- **Brief**: A faithful copy of the entries is required, with no images in it.

- **Dataset**:
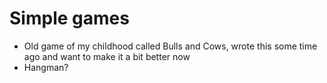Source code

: # Simple games

- Old game of my childhood called Bulls and Cows, wrote this some time ago and want to make it a bit better now
- Hangman?
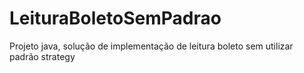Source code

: # LeituraBoletoSemPadrao
Projeto java, solução de implementação de leitura boleto sem utilizar padrão strategy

- **Answer box**:
Source code

: # Simple games

- Old game of my childhood called Bulls and Cows, wrote this some time ago and want to make it a bit better now
- Hangman?
Source code

: # LeituraBoletoSemPadrao
Projeto java, solução de implementação de leitura boleto sem utilizar padrão strategy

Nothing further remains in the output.